• **Task item**
Every line that contains "ImportExportProcedureTest" must be located and copied from the data.

• **Data for analysis**
******

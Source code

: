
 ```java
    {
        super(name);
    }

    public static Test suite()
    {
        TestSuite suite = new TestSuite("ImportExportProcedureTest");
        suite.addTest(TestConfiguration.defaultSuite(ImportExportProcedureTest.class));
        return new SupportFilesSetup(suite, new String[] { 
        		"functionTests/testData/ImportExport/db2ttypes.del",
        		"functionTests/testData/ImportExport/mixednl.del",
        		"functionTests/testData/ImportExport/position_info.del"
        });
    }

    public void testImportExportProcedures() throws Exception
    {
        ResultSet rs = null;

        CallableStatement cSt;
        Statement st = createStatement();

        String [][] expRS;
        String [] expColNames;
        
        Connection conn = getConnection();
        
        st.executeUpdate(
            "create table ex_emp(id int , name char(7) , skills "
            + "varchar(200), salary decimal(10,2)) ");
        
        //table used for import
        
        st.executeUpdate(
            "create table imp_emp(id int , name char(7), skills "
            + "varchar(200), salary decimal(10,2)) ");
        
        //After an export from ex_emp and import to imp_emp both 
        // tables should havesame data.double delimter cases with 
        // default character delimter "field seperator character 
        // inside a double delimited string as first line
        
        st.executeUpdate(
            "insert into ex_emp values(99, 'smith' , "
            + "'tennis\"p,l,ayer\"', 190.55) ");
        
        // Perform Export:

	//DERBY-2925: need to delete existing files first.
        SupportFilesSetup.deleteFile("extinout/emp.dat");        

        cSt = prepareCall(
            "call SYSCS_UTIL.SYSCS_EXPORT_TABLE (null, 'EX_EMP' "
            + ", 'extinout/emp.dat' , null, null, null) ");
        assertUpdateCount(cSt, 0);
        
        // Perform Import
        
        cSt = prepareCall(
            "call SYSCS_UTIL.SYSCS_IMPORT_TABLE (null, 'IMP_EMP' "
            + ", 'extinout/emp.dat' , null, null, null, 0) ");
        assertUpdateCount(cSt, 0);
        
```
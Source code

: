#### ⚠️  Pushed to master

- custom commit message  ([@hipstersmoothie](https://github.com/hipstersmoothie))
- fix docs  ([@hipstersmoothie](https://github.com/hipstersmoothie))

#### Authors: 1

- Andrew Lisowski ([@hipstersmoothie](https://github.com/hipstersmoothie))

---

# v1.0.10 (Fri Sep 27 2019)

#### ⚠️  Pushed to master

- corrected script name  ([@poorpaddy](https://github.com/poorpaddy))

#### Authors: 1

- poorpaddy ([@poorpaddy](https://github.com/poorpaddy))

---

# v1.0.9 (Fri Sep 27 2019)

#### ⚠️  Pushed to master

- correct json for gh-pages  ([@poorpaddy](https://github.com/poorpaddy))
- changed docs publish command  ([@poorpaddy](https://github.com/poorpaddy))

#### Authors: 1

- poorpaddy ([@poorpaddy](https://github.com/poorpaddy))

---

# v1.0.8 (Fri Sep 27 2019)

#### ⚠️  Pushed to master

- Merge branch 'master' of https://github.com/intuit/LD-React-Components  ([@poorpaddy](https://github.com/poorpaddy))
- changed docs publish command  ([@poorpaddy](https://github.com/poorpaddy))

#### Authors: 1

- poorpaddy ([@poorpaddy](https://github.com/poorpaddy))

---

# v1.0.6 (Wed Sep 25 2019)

******

• **Output of the task**
        TestSuite suite = new TestSuite("ImportExportProcedureTest");
        suite.addTest(TestConfiguration.defaultSuite(ImportExportProcedureTest.class));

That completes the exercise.